May 29 is an important if unofficial holiday if you're facing or expect one day to deal with the ever escalating costs of college.
It's 529 Day.
While 529 plans are nicknamed for the section of the Internal Revenue Code that authorizes them (they're officially known as qualified tuition programs), this 29th day of the fifth month is the perfect time to commemorate the many benefits of these college savings accounts.
592 plans have been around since 1996, but many folks still are unaware of them. Financial services firm Edward Jones' fourth annual 529 Plan Awareness Survey found that 66 percent of Americans have no idea what a 529 plan is. Just a third of poll respondents, 34 percent, could correctly identify a 529 plan as a college savings tool.
Since it's 529 Day and given the mystery still surrounding this tax-favored way to pay some higher education costs, here are five 529 plan highlights.
1. Two types of plans
Although authorized by Uncle Sam, 529 plans are created and administered by the states. There are two types of 529 plans, a tuition prepayment plan or a savings (really an investment) plan to which you contribute money to be used later to pay for a student's qualified higher education costs. The tax-favored savings plan option is the more popular choice.
2. Tax benefits
You don't get a federal tax break for contributions to a 529 plan, but you might be able to claim a tax deduction or tax credit on your state taxes. However, money you do put into a 529 plan does grow free of any federal taxation. Even better, withdrawals also are tax-free when they're used to pay for qualifying college expenses.
3. Age, income and schools
Unlike many tax provisions, you also don't have to worry about income limits when contributing to a 529 plan. Regardless of how much you make, you can put money into one of these savings plans.
Similarly, age is not an issue. Anyone, be they young or simply young at heart, who plans to attend an eligible educational institution can be the beneficiary of a 529 plan.
As for those halls of higher learning, a 529 plan eligible educational institution is one that offers classwork beyond high school. It is any college, university, vocational school, or other post-secondary educational institution eligible to participate in a student aid program run by the U.S. Department of Education. This includes virtually all accredited public, nonprofit and privately-owned–for-profit post-secondary institutions.
4. Qualifying expenses
You've got the plan. Now you want to spend the money. To ensure that you maintain the tax-free status of 529 funds, be sure to use them only for Internal Revenue Service approved school expenses. These so-called qualified expenses include tuition, required fees, books and supplies. When someone is at least a half-time student, room and board also qualifies.
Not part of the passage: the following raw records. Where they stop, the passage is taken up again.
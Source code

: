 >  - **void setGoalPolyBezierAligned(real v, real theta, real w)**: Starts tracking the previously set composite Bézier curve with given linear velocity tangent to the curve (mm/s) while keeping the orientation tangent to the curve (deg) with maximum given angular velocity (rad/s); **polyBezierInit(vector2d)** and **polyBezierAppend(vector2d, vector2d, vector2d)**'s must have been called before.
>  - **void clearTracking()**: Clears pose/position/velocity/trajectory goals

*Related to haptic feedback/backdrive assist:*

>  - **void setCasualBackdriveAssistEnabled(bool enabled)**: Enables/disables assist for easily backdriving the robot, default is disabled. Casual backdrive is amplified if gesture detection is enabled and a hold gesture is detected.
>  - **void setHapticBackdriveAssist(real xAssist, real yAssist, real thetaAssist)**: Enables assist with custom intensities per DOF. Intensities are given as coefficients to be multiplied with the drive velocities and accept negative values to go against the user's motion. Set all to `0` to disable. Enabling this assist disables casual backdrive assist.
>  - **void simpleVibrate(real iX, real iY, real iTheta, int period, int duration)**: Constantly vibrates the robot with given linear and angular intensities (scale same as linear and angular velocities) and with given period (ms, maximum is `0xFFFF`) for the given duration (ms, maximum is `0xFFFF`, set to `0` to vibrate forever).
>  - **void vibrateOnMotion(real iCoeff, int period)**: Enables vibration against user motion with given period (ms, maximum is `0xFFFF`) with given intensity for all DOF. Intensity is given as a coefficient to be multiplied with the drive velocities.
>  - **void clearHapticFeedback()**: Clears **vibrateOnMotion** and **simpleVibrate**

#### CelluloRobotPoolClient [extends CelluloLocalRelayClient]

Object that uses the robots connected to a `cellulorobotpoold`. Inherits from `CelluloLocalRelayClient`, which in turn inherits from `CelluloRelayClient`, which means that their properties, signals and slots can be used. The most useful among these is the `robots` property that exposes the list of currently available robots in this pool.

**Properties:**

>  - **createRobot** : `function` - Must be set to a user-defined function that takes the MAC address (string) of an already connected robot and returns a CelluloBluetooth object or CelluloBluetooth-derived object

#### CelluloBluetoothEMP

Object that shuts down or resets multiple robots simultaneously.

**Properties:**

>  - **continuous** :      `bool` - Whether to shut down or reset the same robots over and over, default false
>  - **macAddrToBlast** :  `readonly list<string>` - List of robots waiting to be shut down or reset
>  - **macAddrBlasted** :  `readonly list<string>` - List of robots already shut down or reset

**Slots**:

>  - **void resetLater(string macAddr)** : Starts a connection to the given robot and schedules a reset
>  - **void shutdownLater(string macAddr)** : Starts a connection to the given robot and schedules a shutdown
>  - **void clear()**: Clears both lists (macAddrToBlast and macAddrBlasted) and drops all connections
Legislation has been approved by the full House and is awaiting Senate action that would expand eligible 529 plan expenses. The measure, which is eventually expected to gain Congressional approval and be signed into law by the president, would add computers to the approved college costs list.
If you or one of your kids was in school back in 2009 and 2010, you might remember the technology option. Computer costs were OK back then as part of the American Recovery and Reinvestment Act of 2009, popularly known as Obama's stimulus package, but that expense was only temporary. This new bill would make college student computers a permanent 529 expense.
5. Finding a plan
Nearly every state now has at least one 529 plan available. You don't, however, have to limit yourself to plans offered by the state where you live. Some states, however, do give something extra to residents.
Evaluate all your options to ensure that a 529 plan is right for your and/or your student. And keep in mind that a 529 plan is an investment decision, which means it has both the benefits and drawbacks. Savingforcollege.com has an interactive U.S. map with details on 112 plans that can help you decide, as well as online tools to help you compare 529 college savings plans.
Now that you know a bit more about 529 plans, it's time to celebrate. I'll bring the ice cream if you'll bake the cake.